It'll be active for a while while I clear out old writing from the ol' clie. E3 2006 dump. Written at the time of May, 2006:
• Marvel: Ultimate Alliance - Looked a lot of like a marvel franchise, single player, final fight. Some cool environmental hazards like Galactus. For anyone who knows him, Scott Walker landed at activision after EALA. Marvel is his baby.

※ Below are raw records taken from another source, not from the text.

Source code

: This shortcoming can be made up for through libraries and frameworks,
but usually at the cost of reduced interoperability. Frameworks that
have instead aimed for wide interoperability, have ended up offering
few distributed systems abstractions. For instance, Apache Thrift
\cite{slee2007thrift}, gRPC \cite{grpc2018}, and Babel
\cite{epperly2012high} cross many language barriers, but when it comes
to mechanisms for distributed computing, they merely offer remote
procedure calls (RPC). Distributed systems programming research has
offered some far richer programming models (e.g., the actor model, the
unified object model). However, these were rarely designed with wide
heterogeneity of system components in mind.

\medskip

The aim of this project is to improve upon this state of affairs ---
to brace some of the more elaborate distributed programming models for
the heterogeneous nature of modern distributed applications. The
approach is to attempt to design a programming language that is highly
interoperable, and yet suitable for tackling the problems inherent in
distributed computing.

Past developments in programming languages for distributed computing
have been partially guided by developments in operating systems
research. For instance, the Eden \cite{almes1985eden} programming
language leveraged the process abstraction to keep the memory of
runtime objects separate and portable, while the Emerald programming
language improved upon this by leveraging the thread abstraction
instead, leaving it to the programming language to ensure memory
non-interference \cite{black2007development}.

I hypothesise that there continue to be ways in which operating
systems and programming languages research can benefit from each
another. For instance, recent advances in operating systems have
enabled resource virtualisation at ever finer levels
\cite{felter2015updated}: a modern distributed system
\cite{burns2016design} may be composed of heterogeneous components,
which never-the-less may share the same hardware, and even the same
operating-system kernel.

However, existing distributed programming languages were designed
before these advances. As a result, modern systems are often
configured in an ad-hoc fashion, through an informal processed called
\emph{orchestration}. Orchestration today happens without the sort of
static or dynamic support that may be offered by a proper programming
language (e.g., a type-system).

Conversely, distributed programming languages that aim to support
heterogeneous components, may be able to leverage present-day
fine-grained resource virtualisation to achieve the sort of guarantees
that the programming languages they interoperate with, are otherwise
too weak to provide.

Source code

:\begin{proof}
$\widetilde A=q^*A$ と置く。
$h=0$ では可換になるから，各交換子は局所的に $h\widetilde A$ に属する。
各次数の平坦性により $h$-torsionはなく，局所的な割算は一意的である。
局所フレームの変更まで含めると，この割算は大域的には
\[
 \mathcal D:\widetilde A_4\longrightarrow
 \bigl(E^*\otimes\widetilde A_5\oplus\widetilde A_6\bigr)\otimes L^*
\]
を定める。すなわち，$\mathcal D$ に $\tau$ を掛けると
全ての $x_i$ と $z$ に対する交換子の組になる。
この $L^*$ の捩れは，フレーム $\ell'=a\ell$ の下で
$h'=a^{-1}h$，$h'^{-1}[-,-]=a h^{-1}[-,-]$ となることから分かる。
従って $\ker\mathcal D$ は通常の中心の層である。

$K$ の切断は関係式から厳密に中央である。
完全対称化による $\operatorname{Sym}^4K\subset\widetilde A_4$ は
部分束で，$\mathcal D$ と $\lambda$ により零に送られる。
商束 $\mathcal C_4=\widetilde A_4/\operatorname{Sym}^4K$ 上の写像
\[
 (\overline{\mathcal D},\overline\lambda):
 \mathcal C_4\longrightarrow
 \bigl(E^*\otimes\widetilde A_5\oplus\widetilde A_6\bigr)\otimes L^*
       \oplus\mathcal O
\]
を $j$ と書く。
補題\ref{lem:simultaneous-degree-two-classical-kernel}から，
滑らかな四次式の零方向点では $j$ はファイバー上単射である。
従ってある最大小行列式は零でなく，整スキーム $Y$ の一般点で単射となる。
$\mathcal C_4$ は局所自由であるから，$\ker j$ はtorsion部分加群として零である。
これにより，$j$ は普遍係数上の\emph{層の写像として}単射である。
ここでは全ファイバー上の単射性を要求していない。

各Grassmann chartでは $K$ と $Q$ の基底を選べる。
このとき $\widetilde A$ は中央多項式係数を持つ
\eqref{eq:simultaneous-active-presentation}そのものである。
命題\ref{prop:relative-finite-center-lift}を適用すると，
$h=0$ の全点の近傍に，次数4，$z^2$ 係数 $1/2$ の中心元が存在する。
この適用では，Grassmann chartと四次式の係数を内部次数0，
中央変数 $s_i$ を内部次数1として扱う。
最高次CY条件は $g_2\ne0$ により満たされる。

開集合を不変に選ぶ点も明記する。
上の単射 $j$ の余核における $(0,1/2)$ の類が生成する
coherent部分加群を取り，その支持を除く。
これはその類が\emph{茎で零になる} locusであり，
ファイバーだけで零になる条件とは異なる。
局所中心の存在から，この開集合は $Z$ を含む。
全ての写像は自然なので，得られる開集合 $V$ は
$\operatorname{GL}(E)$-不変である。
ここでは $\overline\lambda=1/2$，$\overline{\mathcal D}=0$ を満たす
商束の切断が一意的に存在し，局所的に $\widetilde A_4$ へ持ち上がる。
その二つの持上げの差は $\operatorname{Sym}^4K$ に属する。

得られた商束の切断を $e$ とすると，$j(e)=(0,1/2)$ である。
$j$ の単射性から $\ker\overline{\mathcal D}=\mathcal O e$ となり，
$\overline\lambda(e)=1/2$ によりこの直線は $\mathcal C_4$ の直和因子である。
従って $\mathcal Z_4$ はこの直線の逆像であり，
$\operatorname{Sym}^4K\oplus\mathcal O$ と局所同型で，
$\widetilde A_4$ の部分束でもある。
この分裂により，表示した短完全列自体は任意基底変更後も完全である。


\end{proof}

• Quake Wars - Very pretty, which only a handful of "next-gen" games really earn. Terrain lagged a little behind the quality of the vehicles and deployables, but overall looked great. Feels very far along, MP worked wonderfully, and the team specific video training before hand was hella well produced and useful. They did 1st person vehicle cockpits, which is cool but I wonder if anyone will ever see them, preferring to play in 3rd person. Deployable system is easy to understand and use, and I really love being able to watch the skies to time its arrival. It's a great example of de-hudding a hud element (time to finish "construction" in this case). The orbital strike is extremely cool.
Capcom:
• Dead Rising - The "use anything" ethos of this game, combined with the photo taking mechanism, differentiate this from other zombie games. I saw this guy grab a frying pan in a kitchen, and use it on the stove (it starts glowing). He then grabs a loaf of bread, and I thought he was going to make a sandwich! A lot of the items don't seem useful against zombies. Animations are stylized and kinetic, which works well where bashing things heads in are related. A weird thing is that on the outline of what constitutes a good photo, one category is "erotic". I didn't play long enough to find out what's erotic about the zombie apocalypse.
EA:
• Battlefield 2142: The airborne aircraft carrier gametype is pretty cool. It was fun to take on walker vehicles from the turrets mounted on the “titan” which are all aiming down and mighty powerful. Being able to assault these “titans” from an apc with aerial insertion pods sounds cool, but even the ea dudes seemed to be camping where these things land. It’s clearly using the BF2 engine, so it doesn’t look as good as Quake Wars.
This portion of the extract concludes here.